Among the entries below, tally the lines that include "only", and give the number alone.

===============

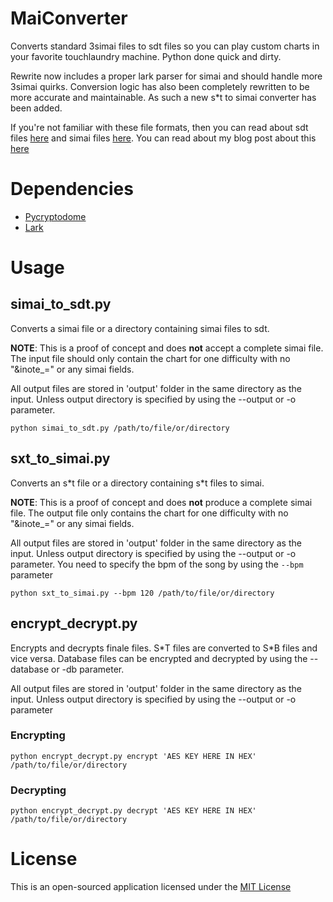 # MaiConverter
Converts standard 3simai files to sdt files so you can play custom charts in your favorite touchlaundry machine. Python done quick and dirty.

Rewrite now includes a proper lark parser for simai and should handle more 3simai quirks. Conversion logic has also been completely rewritten to be more accurate and maintainable. As such a new s\*t to simai converter has been added.

If you're not familiar with these file formats, then you can read about sdt files [here](https://listed.to/@donmai/18173/the-four-chart-formats-of-maimai-classic) and simai files [here](https://w.atwiki.jp/simai/pages/25.html). You can read about my blog post about this [here](https://listed.to/@donmai/18284/newly-released-simai-to-sdt-converter)

# Dependencies 
* [Pycryptodome](https://pypi.org/project/pycryptodome)
* [Lark](https://pypi.org/project/lark-parser)

# Usage
## simai_to_sdt.py
Converts a simai file or a directory containing simai files to sdt.

**NOTE**: This is a proof of concept and does **not** accept a complete simai file. The input file should only contain the chart for one difficulty with no "&inote_=" or any simai fields.

All output files are stored in 'output' folder in the same directory as the input. Unless output directory is specified by using the --output or -o parameter.

```python simai_to_sdt.py /path/to/file/or/directory```

## sxt_to_simai.py
Converts an s\*t file or a directory containing s\*t files to simai.

**NOTE**: This is a proof of concept and does **not** produce a complete simai file. The output file only contains the chart for one difficulty with no "&inote_=" or any simai fields.

All output files are stored in 'output' folder in the same directory as the input. Unless output directory is specified by using the --output or -o parameter. You need to specify the bpm of the song by using the `--bpm` parameter

```python sxt_to_simai.py --bpm 120 /path/to/file/or/directory```

## encrypt_decrypt.py
Encrypts and decrypts finale files. S\*T files are converted to S\*B files and vice versa. Database files can be encrypted and decrypted by using the --database or -db parameter.

All output files are stored in 'output' folder in the same directory as the input. Unless output directory is specified by using the --output or -o parameter

### Encrypting
```python encrypt_decrypt.py encrypt 'AES KEY HERE IN HEX' /path/to/file/or/directory```

### Decrypting
```python encrypt_decrypt.py decrypt 'AES KEY HERE IN HEX' /path/to/file/or/directory```

# License
This is an open-sourced application licensed under the [MIT License](https://github.com/donmai-me/MaiConverter/blob/master/LICENSE)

===============

* [Exercise output]
2